Just like many other parts of the world, India is now completely locked down. Businesses are either paused or in work-from-home mode. Individuals and business leaders are scrambling for frameworks to wrap their heads around this constantly changing situation. COVID-19 is a crisis of uncertain magnitude, uncertain duration, and global scale. The costs it imposes are humanitarian, medical, economic, and psychological.
At Harbinger Group (where I serve as CEO), we are learning on the fly how to cope with this change. I’m sharing a few ideas we have implemented so far. Personally, too, I am trying some new things. Just thought of sharing those with you. Hope you share yours, and together we learn.
Online social for all employees
Right from Day 1 of working from home, every day at 4 PM we have an online company social that lasts about 30 minutes. I usually open with some light conversation and sentiment polls. Based on the polls, I address a topic such as beating isolation, positive thinking, discovering opportunities, and so forth. Sometimes another member of the exec team shares updates and their thoughts. Sometimes we do a little talent show – an employee might, for instance, sing a song. Then there is an open Q&A, and online chat, sharing of jokes, inspirational quotes, and so on.
The goal of the daily online company social is twofold: First, letting people realize that Harbinger is not just a company, it is their community. Second, creating a few minutes of Harbinger culture right inside their home offices, so they come out feeling lighter and more positive. How far have we met these goals? Too early to say. The online attendance has grown from a dozen to a few hundreds, which is a fraction of the workforce.
Critical Incident Management Team
Harbinger has set up a critical incident management team that includes me, our COO, CFO, and a Line-of-Business President. We meet daily, and our HR head facilitates the meeting. We’ve signed off on our key priorities (conserve cash, protect key customer base, keep employees psychologically safe, stay ready for a rebound). Each day, we collect information, review the situation, and evaluate our options to make decisions as we go. We stay open to re-evaluating those decisions as new information comes up. This is in line with agile crisis management principles outlined by Dutch Leonard and Bob Kaplan of HBS.
There is a backup critical incident management team that broadly mirrors the knowledge and experience of the main team. In case any member of the critical incident management team is unable to serve for a period, a backup is already in place.
Reorganization of business structure
Due to the changing situation, online learning investments will skyrocket. So will online employee engagement. These being Harbinger’s core areas, we must prepare ourselves to get in front of these markets more vigorously. Our company is organized by clear lines of business, but some of these new opportunities are cross-divisional: they need competencies from multiple businesses.
In view of this, we have constituted a special task force for evolving opportunities. This task force has leaders from all businesses. Our goal is to be agile and to move quickly. Already, inquiries have come along from clients who are scrambling to enhance their online training and employee engagement.

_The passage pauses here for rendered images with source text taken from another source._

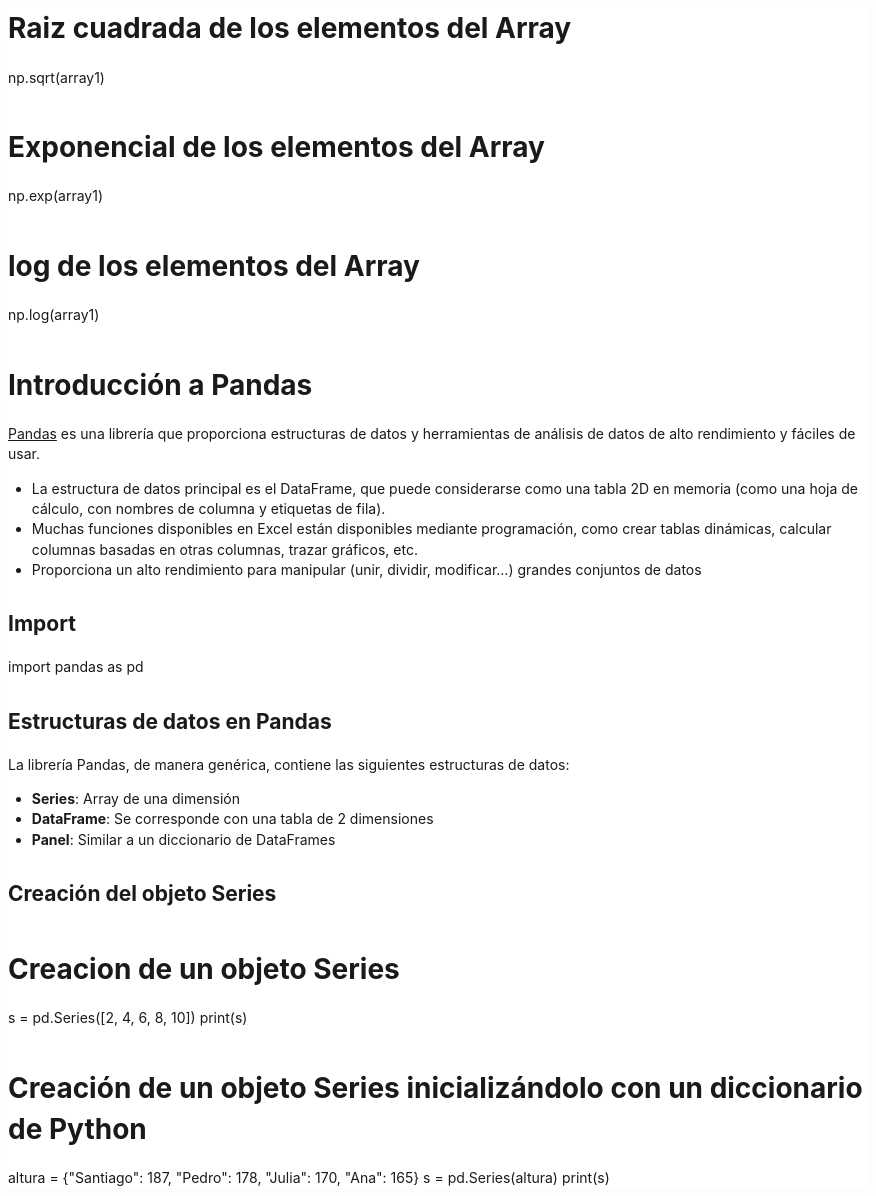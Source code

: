 # Raiz cuadrada de los elementos del Array
np.sqrt(array1)

# Exponencial de los elementos del Array
np.exp(array1)

# log de los elementos del Array
np.log(array1)


# Introducción a Pandas

[Pandas](https://pandas.pydata.org/about/index.html) es una librería que proporciona estructuras de datos y herramientas de análisis de datos de alto rendimiento y fáciles de usar. 

* La estructura de datos principal es el DataFrame, que puede considerarse como una tabla 2D en memoria (como una hoja de cálculo, con nombres de columna y etiquetas de fila). 
* Muchas funciones disponibles en Excel están disponibles mediante programación, como crear tablas dinámicas, calcular columnas basadas en otras columnas, trazar gráficos, etc.
* Proporciona un alto rendimiento para manipular (unir, dividir, modificar…) grandes conjuntos de datos

## Import

import pandas as pd

## Estructuras de datos en Pandas

La librería Pandas, de manera genérica, contiene las siguientes estructuras de datos:

* **Series**: Array de una dimensión
* **DataFrame**: Se corresponde con una tabla de 2 dimensiones
* **Panel**: Similar a un diccionario de DataFrames

## Creación del objeto Series

# Creacion de un objeto Series

s = pd.Series([2, 4, 6, 8, 10])
print(s)

# Creación de un objeto Series inicializándolo con un diccionario de Python

altura = {"Santiago": 187, "Pedro": 178, "Julia": 170, "Ana": 165}
s = pd.Series(altura)
print(s)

Nobody is immune to the negative emotions generated by a tragedy of the scale we are witnessing. It is heart-wrenching to open Whatsapp and learn from friends whose families are already affected. It is no more a general phenomenon that people discuss abstractly. It becomes personal when you see it at the doorstep. It hits you like a bag of bricks, and provokes fear, anxiety, loneliness, and even anger.
I have so far used the following ways to keep these afflictions at bay.
First, I know I enjoy learning. Ten days back I decided to learn a new language (a new script, really). And now, I can read Urdu language right to left. This is great fun, because I already followed the language and its poetry, now I can read it right to left in Urdu too! As my next learning experience, I have enrolled in a Harvard course on crisis management in COVID-19 times. It is great to go back to the b-school experience after several years. It was fun to run into former classmates in the chat window.
Second, I’ve been reading (and listening to) Yongey Mingeur Rinpoche, a Tibetan master of meditation, dubbed world’s happiest man based on fMRI brain scans. On the few occasions that I tried meditating (for a few minutes), I found that to be a very effective calming experience. The metaphor Rinpoche uses is simple: If you can see the river, you are not drowning in it. All the negative emotions we experience are like clouds that pass through the sky of awareness. Meditation puts you in touch with the sky and teaches you not to get overwhelmed by the clouds.
Finally, friends and loved ones. All of us are in the same boat, and we only have each other. So online socials, reunions, chats, and check-in calls are on the rise. Some people are wondering if I have changed. I try to explain to them that everything has changed. Why should I not?
Thanks for reading, and curious to know what is working for your business and for you personally.